Wednesday, September 30, 2015

National Tertiary Learning and Teaching conference - 2015 day 1afternoon

NTLT day one, afternoon (now updated with links)

After lunch, continue with the elearning track. First up, Debbie Hallam from BoPP percent n 'harnessing technology to map out a future: providing industry capability across NZ'. Shared journey from being in the construction industry to education. Skill shortage in surveying in NZ. Institute of Surveyors worked with BoPP to find solution to offer diploma qualification across NZ. Other associated ancillary areas also developed including quantity surveying and construction management. Abode Connect used a a tool to connect with learners with many completing the programme part time and working full time. Flexible enrolments possible. Staff development accelerated by colleague with high digital literacy contribution for a year. Student feedback listened to and course development increased considerably. Two dedicated suites now available for blended learning to occur. Now have 70% of cohort as online students scattered throughout NZ. 

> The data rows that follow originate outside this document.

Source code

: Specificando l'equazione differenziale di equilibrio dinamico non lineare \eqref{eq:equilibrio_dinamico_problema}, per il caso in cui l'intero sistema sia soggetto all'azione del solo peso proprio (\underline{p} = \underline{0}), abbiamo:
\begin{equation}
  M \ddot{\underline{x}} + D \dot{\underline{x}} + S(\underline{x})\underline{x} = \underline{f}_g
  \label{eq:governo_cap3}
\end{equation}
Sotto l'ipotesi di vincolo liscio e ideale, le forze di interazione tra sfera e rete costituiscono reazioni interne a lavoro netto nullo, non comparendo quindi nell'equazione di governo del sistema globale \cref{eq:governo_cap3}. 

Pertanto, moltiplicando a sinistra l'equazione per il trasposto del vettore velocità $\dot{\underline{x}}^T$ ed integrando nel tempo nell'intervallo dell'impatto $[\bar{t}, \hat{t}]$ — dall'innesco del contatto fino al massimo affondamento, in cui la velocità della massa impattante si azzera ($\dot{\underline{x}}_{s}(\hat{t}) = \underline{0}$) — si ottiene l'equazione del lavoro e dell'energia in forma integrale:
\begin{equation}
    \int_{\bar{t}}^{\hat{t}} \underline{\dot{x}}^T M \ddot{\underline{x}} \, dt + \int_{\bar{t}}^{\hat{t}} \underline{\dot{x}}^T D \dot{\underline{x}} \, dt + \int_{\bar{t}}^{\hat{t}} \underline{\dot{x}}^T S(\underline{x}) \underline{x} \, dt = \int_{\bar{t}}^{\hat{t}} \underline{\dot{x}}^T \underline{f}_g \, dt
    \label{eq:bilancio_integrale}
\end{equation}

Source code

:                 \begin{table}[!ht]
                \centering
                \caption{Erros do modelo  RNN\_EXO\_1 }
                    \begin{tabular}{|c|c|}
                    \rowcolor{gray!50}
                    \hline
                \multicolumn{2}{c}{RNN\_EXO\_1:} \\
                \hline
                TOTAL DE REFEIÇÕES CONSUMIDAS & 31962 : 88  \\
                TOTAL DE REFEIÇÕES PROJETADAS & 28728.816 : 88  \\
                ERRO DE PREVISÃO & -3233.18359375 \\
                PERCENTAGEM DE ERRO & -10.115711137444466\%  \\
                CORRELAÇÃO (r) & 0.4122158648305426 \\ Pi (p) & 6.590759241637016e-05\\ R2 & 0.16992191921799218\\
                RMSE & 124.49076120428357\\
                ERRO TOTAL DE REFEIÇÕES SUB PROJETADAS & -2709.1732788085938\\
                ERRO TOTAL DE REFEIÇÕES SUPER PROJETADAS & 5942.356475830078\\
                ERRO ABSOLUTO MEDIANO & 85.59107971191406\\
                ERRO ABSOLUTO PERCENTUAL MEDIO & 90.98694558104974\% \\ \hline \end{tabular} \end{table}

Second up, 'critical challenges for managing summative assessment of student learning in online programmes' with Lynette Steele from BoPP. Two business programmes offered only through BoPP, diploma in conveyancing and graduate certificate in NZ immigration advice (offered internationally). Summarised the challenges related to final exams including those imposed by licensing authorities. Alternatives include open exam on students own computer at specific time for a set amount of time. Use software or supervisor to check ID and monitor student during exam, apply exam design techniques and submit exam immediately to institution for marking.  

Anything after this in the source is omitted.